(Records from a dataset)
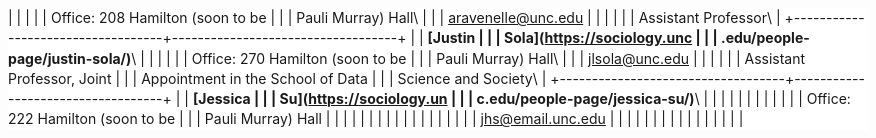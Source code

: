 |                                   |                                   |
|                                   | Office: 208 Hamilton (soon to be  |
|                                   | Pauli Murray) Hall\               |
|                                   | <aravenelle@unc.edu>              |
|                                   |                                   |
|                                   | Assistant Professor\              |
+-----------------------------------+-----------------------------------+
|                                   | **[Justin                         |
|                                   | Sola](https://sociology.unc       |
|                                   | .edu/people-page/justin-sola/)**\ |
|                                   |                                   |
|                                   | Office: 270 Hamilton (soon to be  |
|                                   | Pauli Murray) Hall\               |
|                                   | <jlsola@unc.edu>                  |
|                                   |                                   |
|                                   | Assistant Professor, Joint        |
|                                   | Appointment in the School of Data |
|                                   | Science and Society\              |
+-----------------------------------+-----------------------------------+
|                                   | **[Jessica                        |
|                                   | Su](https://sociology.un          |
|                                   | c.edu/people-page/jessica-su/)**\ |
|                                   |                                   |
|                                   |                                   |
|                                   |                                   |
|                                   | Office: 222 Hamilton (soon to be  |
|                                   | Pauli Murray) Hall                |
|                                   |                                   |
|                                   |                                   |
|                                   |                                   |
|                                   |                                   |
|                                   |                                   |
|                                   | <jhs@email.unc.edu>               |
|                                   |                                   |
|                                   |                                   |
|                                   |                                   |
|                                   |                                   |
|                                   |                                   |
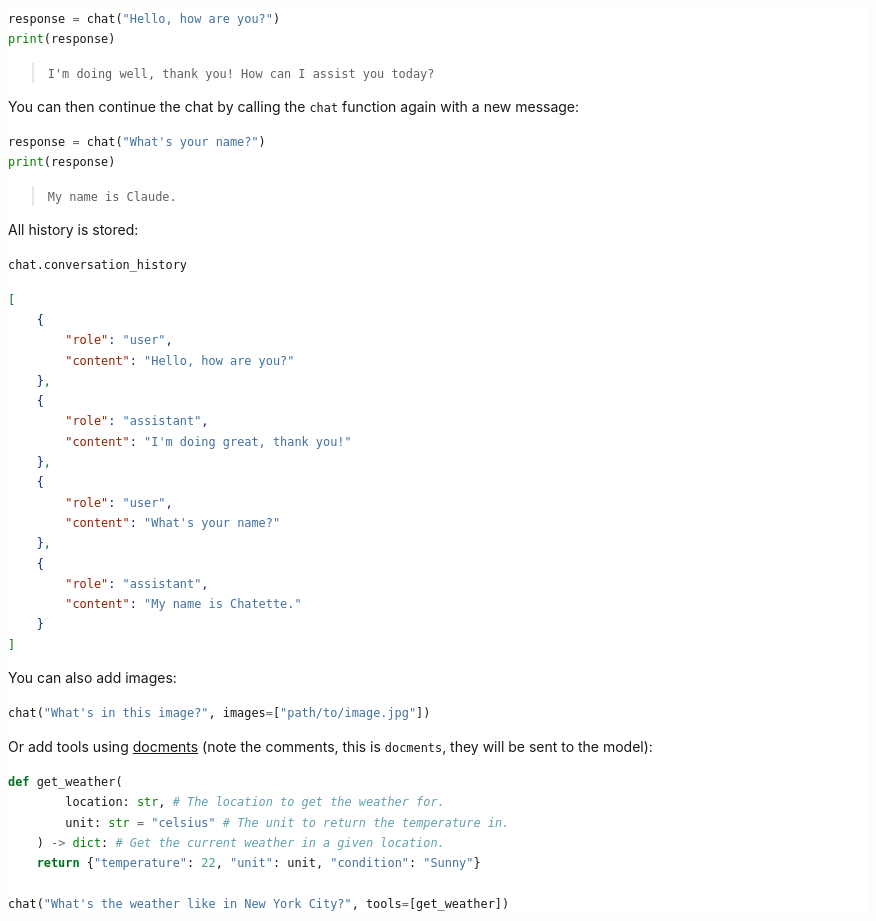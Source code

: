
 ```python
response = chat("Hello, how are you?")
print(response)
```

> `I'm doing well, thank you! How can I assist you today?`

You can then continue the chat by calling the `chat` function again with a new message:

```python
response = chat("What's your name?")
print(response)
```

> `My name is Claude.`

All history is stored:

```python
chat.conversation_history
```

```json
[
    {
        "role": "user",
        "content": "Hello, how are you?"
    },
    {
        "role": "assistant",
        "content": "I'm doing great, thank you!"
    },
    {
        "role": "user",
        "content": "What's your name?"
    },
    {
        "role": "assistant",
        "content": "My name is Chatette."
    }
]
```

You can also add images:

```python
chat("What's in this image?", images=["path/to/image.jpg"])
```

Or add tools using [docments](https://fastcore.fast.ai/docments.html#docments) (note the comments, this is `docments`, they will be sent to the model):

```python
def get_weather(
        location: str, # The location to get the weather for.
        unit: str = "celsius" # The unit to return the temperature in.
    ) -> dict: # Get the current weather in a given location.
    return {"temperature": 22, "unit": unit, "condition": "Sunny"}

chat("What's the weather like in New York City?", tools=[get_weather])
```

## Task directions
Only lines containing the word "temperature" matter here: count them in the entries and give the number, nothing else.

## Completed task
2